Get into the holiday spirit with these delightful Christmas cookie and candy recipes that are perfect for gifting to friends and family! From buttery toffee and creamy fudge to festive glazed cookies, these homemade treats are easy to make and guaranteed to spread joy. Whether you’re filling up gift tins or sharing at holiday parties, these sweet creations will make your season merry and memorable!

Classic Chocolate Fudge

Let’s begin with a classic that everyone loves: chocolate fudge. In theory, this will last for two weeks in your fridge! (We know, we know – we thought that was funny too.)

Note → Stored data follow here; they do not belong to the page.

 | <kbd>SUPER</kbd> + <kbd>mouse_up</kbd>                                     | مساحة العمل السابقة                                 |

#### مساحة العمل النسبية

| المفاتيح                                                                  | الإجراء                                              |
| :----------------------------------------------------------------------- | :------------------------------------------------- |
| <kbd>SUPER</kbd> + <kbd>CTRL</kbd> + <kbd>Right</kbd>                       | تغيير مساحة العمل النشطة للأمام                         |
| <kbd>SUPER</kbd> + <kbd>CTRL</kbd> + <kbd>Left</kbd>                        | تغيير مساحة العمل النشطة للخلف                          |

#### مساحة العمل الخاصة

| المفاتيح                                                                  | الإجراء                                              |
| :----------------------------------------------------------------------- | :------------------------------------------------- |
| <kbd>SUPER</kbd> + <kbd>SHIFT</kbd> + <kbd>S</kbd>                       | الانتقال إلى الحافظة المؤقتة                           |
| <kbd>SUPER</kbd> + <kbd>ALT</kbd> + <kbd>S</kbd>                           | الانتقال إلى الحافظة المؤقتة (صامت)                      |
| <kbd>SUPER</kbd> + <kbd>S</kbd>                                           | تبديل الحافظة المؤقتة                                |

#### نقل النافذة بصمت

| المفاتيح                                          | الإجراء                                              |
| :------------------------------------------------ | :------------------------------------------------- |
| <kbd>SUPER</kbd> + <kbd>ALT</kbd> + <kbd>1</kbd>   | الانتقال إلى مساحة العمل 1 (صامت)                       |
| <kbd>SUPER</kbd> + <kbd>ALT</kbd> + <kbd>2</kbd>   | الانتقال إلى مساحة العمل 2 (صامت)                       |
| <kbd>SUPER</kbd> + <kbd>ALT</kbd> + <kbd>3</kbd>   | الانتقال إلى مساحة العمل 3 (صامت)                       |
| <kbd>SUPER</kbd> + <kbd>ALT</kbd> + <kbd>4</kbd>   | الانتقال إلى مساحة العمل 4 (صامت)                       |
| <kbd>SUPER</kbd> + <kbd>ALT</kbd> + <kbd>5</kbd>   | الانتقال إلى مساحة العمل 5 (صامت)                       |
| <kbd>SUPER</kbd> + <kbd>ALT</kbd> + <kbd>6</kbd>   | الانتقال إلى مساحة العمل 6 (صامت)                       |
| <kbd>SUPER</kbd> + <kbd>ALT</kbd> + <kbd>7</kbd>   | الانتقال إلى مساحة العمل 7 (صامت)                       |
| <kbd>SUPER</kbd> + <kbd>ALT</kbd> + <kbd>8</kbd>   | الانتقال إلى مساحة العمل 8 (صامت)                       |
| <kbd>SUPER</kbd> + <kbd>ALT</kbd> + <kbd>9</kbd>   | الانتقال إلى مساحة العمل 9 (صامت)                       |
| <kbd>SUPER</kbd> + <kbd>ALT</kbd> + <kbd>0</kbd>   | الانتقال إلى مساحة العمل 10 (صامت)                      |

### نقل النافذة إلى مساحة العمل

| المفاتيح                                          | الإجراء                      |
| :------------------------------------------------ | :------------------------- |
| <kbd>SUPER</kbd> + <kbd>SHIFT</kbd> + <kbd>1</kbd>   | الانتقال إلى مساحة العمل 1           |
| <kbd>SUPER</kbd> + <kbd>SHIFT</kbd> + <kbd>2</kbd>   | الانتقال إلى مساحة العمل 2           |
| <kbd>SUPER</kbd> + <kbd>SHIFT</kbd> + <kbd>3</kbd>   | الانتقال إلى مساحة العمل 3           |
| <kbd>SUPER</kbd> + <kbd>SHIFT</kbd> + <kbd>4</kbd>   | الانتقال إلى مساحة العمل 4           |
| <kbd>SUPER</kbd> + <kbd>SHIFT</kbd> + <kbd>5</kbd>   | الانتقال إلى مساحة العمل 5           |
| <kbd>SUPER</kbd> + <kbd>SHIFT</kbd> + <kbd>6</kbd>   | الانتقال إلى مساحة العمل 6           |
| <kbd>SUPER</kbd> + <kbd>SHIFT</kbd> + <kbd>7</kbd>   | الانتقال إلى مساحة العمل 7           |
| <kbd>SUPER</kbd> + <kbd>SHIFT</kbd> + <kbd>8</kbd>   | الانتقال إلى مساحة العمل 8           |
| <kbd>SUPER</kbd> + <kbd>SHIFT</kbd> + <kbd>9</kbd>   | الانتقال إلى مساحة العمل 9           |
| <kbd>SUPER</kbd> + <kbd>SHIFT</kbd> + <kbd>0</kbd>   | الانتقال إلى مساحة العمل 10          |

Serves 20 | Prep. time 15 min. | Cooking time 1 hour

Ingredients

  • 3 cups granulated sugar
  • ⅔ cup unsweetened cocoa powder
  • Pinch salt
  • 1 ½ cups whole milk
  • ¼ cup butter
  • 1 ½ teaspoons vanilla
  • ½ cup chopped pecans or walnuts

Directions

  1. Line an 8×8 baking pan with foil and coat the foil with cooking spray.
  2. Lightly oil the sides of a medium, thick-bottomed saucepan. In it, combine the sugar, cocoa, salt, and milk.
  3. Place the pot over medium heat and cook, stirring with a wooden spoon, until the mixture comes to a boil. Ensure that no sugar crystals are stuck to the sides of the pot.
  4. Reduce the heat to low and clip a candy thermometer to the side of the pot, arranging it so the bulb does not touch the bottom of the pot.
  5. Cook without stirring until the mixture reaches 234°F.
  6. Remove the pot from the heat and add the butter and vanilla but DO NOT STIR.
  7. Set the pot aside to cool to 110°F, add nuts if using, and then mix vigorously with a wooden spoon. After 5–10 minutes you will notice the mixture is thickening and losing some of its shine.
  8. Quickly pour the fudge into the prepared pan. Let it cool completely and cut into squares.

 

 

English Butter Toffee

This is a perfect recipe for gift-giving because it makes such a large batch. You can customize it by adding your favorite nuts; almonds, pecans, walnuts, Brazil nuts, and pistachios are all delicious. You can also alternate between milk, dark, and white chocolate on top!

Serves 30 | Prep. time 5 min. | Cooking time 15 min.

Ingredients

  • 2 butter
  • 2 cups granulated sugar
  • ¼ teaspoon salt
  • 2 cups semi-sweet chocolate chips
  • 1 cup finely chopped nuts
  • ½ teaspoon sea salt, for sprinkling

Directions

  1. Cover a baking sheet with foil and coat the foil with cooking spray.
  2. In a heavy-bottomed saucepan, melt the butter and stir in the sugar and salt. Bring the mixture to a boil and cook until it reaches 285°F, stirring occasionally.
  3. Pour the toffee onto the prepared baking pan and spread it out.
  4. Sprinkle chocolate chips on top and let them sit for a minute or two to soften. Spread the melted chocolate with a spatula, and sprinkle the nuts and salt on top.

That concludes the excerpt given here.